> [WORK INSTRUCTION] Search term "lenCert": please copy every line of the records below that contains it.

> [INPUT MATERIAL]
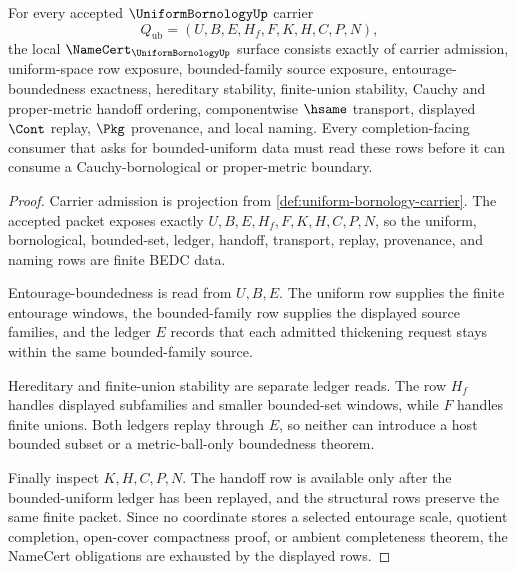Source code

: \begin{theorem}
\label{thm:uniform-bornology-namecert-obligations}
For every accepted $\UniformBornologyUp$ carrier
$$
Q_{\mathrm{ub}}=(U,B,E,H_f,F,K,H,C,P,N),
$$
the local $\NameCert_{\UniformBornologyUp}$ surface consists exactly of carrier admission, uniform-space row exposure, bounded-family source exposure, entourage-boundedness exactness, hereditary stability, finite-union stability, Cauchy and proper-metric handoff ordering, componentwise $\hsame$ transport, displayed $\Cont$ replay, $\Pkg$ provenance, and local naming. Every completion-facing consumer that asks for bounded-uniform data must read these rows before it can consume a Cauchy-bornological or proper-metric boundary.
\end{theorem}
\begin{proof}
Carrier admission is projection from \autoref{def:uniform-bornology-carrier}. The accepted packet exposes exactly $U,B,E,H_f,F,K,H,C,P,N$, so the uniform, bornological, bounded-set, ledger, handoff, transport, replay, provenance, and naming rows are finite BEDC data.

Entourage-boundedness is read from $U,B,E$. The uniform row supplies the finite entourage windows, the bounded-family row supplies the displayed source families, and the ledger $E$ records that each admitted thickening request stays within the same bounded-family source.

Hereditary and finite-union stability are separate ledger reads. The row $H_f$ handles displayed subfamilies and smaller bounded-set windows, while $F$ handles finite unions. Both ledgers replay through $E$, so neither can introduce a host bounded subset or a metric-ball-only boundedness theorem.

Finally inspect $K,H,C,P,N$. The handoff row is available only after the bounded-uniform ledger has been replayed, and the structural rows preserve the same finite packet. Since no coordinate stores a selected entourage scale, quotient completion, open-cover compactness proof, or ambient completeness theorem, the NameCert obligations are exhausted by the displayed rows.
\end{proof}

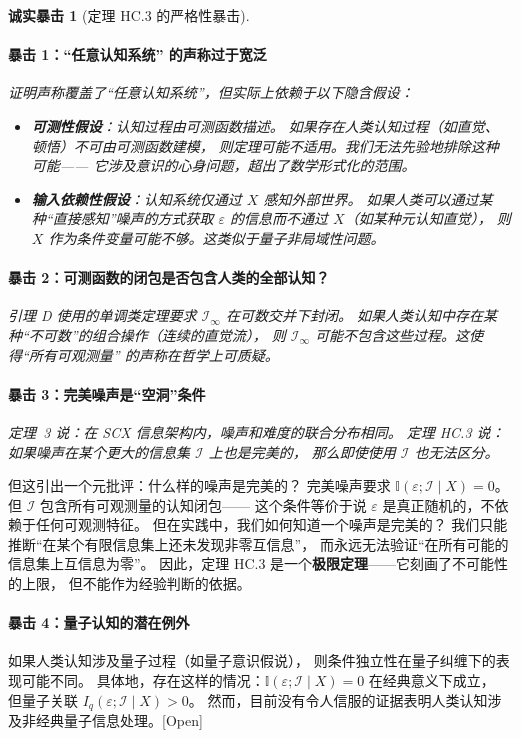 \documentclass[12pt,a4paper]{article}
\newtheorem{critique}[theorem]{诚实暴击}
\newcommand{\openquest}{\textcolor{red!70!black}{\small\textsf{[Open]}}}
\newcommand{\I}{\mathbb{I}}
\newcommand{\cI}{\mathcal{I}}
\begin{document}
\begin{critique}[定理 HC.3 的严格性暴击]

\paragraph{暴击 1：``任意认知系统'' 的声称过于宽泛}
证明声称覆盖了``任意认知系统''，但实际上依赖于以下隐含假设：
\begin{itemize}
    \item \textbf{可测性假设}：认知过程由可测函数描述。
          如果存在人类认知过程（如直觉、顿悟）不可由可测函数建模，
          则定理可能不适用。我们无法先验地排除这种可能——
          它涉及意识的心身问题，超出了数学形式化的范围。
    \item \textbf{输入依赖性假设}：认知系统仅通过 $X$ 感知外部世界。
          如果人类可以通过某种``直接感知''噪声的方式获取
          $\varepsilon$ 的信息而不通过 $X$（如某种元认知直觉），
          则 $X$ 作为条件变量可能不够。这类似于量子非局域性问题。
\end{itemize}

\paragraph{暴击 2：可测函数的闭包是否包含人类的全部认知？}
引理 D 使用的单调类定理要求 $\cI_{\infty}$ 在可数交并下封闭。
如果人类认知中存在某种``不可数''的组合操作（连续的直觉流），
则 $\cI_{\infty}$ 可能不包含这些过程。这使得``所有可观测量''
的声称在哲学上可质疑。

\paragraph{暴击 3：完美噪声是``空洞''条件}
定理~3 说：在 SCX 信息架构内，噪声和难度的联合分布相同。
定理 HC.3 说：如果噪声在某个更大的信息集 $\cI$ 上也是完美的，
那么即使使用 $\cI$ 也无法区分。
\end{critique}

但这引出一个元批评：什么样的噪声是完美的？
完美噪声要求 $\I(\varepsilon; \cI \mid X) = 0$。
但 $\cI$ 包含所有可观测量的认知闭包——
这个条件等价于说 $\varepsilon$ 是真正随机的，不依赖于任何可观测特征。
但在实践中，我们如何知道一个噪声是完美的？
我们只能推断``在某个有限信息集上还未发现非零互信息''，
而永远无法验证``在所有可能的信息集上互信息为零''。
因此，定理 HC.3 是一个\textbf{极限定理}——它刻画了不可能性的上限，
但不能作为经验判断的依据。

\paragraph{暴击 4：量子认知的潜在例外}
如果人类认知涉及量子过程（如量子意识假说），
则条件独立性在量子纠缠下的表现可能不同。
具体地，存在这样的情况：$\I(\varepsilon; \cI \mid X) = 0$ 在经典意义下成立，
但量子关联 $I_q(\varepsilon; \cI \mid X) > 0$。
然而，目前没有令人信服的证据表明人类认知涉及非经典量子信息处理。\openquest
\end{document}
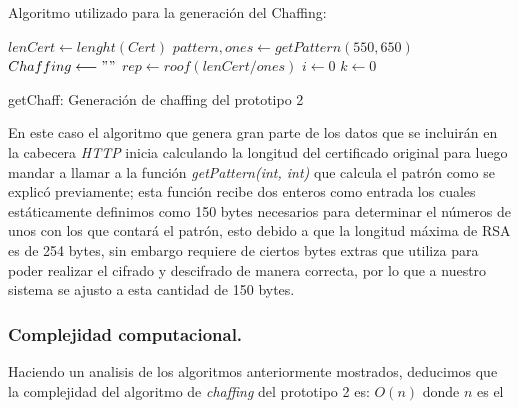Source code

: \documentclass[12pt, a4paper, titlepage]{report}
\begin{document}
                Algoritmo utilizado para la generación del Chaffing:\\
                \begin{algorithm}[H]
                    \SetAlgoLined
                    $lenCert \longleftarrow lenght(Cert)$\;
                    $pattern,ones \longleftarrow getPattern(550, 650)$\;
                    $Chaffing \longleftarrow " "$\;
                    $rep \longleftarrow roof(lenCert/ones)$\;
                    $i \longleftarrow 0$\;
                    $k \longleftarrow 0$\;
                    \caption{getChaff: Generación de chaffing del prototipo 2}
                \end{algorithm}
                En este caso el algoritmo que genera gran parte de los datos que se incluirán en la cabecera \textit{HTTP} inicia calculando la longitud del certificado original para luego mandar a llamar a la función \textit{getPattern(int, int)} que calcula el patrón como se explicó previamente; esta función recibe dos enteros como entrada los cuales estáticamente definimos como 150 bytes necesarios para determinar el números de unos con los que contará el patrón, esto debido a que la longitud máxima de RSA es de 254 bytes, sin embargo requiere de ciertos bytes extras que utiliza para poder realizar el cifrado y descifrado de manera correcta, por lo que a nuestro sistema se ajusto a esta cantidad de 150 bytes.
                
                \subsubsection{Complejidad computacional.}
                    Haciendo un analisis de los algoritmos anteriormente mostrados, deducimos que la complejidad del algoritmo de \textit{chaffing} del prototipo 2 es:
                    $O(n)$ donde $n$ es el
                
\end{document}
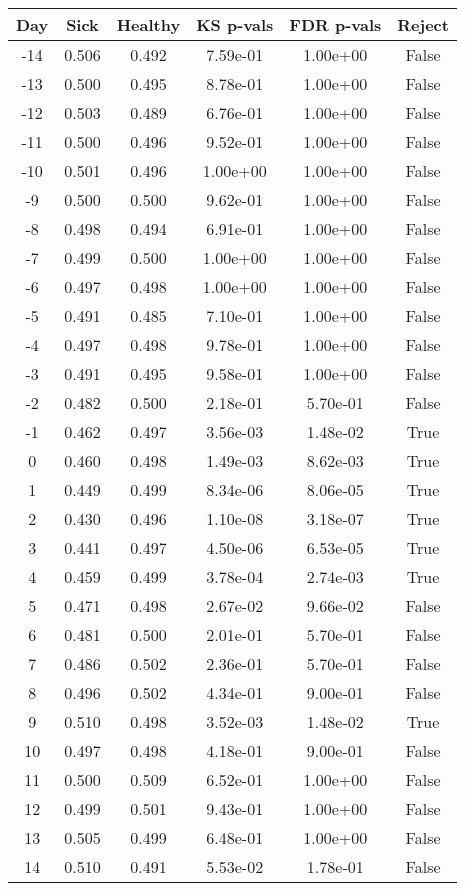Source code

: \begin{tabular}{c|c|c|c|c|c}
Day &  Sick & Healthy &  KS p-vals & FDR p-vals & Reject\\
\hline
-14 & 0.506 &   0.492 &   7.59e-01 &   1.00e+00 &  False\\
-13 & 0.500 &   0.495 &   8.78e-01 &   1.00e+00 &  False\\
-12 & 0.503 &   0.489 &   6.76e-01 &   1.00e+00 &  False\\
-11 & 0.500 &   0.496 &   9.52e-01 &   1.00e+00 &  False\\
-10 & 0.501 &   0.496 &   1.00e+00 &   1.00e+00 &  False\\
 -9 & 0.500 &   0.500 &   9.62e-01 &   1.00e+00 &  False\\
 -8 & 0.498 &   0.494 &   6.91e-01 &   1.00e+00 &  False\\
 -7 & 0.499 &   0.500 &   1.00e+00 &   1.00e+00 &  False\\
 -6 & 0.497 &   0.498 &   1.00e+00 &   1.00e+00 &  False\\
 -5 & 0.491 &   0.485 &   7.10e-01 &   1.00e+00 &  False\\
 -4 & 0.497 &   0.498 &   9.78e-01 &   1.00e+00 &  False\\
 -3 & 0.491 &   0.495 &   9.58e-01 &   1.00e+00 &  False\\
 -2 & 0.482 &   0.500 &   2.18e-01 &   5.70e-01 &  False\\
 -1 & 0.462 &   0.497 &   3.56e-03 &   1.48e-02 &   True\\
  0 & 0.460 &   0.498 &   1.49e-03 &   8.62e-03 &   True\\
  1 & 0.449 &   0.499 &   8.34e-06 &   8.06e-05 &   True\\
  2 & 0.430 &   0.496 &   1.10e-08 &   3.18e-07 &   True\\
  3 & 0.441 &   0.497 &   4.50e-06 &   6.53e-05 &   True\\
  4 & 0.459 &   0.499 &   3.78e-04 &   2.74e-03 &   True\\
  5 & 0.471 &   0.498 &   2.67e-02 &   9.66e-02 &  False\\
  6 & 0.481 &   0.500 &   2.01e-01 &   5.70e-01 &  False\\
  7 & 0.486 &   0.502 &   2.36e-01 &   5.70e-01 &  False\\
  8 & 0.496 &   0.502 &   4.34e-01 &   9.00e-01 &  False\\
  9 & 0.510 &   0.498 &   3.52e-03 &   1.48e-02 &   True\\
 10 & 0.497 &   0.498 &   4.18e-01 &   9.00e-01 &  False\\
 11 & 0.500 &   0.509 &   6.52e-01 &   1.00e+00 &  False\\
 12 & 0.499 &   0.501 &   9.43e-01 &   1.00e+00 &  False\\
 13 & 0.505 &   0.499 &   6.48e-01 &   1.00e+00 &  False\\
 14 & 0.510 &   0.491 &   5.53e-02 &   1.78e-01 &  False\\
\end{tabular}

> [YOUR SOLUTION]
                    $lenCert \longleftarrow lenght(Cert)$\;
                    $rep \longleftarrow roof(lenCert/ones)$\;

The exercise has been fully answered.